#### [ABOUT THIS TASK]
Determine how many lines below contain the string "ratio" and give that number without anything else.

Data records
----
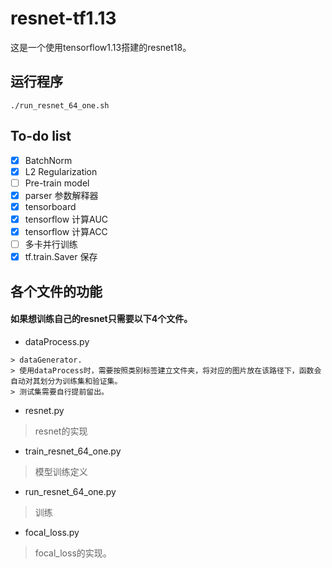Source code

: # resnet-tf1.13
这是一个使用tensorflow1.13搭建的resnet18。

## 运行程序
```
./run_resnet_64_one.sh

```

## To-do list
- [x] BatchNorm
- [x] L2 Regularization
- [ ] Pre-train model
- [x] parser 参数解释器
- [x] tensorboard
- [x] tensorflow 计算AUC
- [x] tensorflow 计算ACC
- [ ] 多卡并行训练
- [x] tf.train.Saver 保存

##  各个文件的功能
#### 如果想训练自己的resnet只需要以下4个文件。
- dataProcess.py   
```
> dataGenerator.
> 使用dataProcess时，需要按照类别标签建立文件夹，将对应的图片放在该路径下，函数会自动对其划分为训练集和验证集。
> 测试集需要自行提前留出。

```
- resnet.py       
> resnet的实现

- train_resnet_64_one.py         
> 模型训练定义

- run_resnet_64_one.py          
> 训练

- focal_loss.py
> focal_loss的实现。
----
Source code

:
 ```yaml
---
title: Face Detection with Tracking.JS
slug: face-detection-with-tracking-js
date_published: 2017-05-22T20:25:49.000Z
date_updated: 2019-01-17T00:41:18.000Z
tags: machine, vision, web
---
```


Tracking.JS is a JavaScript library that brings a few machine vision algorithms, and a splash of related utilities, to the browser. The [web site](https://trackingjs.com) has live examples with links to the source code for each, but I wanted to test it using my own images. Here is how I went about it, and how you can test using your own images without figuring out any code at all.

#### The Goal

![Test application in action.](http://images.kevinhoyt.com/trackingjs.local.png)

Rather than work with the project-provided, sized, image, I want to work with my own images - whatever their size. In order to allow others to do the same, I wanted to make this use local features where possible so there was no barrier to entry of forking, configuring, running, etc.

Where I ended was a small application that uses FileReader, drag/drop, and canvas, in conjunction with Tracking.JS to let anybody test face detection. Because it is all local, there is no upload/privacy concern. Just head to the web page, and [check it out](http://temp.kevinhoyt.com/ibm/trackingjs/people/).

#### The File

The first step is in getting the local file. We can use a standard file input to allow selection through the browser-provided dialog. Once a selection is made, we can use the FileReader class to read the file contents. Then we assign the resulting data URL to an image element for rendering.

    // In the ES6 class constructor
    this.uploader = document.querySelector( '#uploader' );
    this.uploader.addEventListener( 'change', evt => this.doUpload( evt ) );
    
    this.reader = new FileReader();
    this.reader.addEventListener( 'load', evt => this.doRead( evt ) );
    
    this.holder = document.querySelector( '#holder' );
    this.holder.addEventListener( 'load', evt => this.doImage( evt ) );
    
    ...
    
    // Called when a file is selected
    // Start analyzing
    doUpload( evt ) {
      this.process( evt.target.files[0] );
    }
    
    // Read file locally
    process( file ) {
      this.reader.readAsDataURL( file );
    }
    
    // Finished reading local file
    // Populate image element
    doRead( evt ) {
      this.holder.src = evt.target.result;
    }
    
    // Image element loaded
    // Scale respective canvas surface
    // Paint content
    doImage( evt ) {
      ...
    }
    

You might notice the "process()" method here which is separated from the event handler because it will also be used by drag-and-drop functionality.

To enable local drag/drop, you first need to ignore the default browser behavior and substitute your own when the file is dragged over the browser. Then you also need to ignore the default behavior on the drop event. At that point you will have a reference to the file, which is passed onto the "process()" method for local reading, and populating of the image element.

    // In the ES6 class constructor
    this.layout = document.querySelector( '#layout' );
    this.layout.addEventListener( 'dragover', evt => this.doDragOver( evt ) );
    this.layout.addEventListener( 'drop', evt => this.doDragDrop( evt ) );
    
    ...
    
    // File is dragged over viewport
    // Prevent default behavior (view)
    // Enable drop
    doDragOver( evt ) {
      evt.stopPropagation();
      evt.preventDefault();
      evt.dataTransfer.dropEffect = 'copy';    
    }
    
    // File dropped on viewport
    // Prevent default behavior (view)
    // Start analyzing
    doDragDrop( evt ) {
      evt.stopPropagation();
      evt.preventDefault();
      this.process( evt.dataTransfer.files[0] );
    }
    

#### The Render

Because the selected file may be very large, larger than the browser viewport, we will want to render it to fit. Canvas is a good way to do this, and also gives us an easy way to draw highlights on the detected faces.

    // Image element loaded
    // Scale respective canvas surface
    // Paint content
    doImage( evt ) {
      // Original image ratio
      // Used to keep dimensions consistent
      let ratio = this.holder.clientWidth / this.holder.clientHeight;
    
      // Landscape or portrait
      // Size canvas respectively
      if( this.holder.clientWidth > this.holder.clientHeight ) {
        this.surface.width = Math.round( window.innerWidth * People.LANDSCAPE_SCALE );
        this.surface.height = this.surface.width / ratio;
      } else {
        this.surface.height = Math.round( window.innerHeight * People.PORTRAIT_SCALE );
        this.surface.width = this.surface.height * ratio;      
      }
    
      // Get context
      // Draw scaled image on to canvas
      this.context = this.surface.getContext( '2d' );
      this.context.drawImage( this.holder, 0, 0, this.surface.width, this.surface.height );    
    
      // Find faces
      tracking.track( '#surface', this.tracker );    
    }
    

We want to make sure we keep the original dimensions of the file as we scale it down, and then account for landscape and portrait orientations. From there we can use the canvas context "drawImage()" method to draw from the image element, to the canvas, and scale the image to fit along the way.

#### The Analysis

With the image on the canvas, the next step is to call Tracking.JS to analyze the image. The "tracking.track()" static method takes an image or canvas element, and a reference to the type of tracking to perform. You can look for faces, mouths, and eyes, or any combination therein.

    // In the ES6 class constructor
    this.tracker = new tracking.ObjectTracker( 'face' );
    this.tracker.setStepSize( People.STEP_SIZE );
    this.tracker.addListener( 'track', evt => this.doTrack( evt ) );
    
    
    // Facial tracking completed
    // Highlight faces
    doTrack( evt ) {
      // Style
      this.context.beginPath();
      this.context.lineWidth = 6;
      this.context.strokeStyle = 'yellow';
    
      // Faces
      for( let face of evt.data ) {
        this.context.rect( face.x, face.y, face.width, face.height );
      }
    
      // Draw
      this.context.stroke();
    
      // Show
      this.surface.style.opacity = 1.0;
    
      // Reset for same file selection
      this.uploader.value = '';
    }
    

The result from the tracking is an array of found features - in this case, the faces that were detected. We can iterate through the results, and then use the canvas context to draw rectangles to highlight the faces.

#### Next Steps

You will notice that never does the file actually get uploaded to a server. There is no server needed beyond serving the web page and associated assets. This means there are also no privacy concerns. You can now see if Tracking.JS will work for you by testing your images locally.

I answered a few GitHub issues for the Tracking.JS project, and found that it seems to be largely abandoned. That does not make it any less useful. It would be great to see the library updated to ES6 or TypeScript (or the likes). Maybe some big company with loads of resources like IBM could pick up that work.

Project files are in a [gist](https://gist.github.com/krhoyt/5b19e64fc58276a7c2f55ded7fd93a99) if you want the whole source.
----
#### [ANSWER TO THE EXERCISE]
4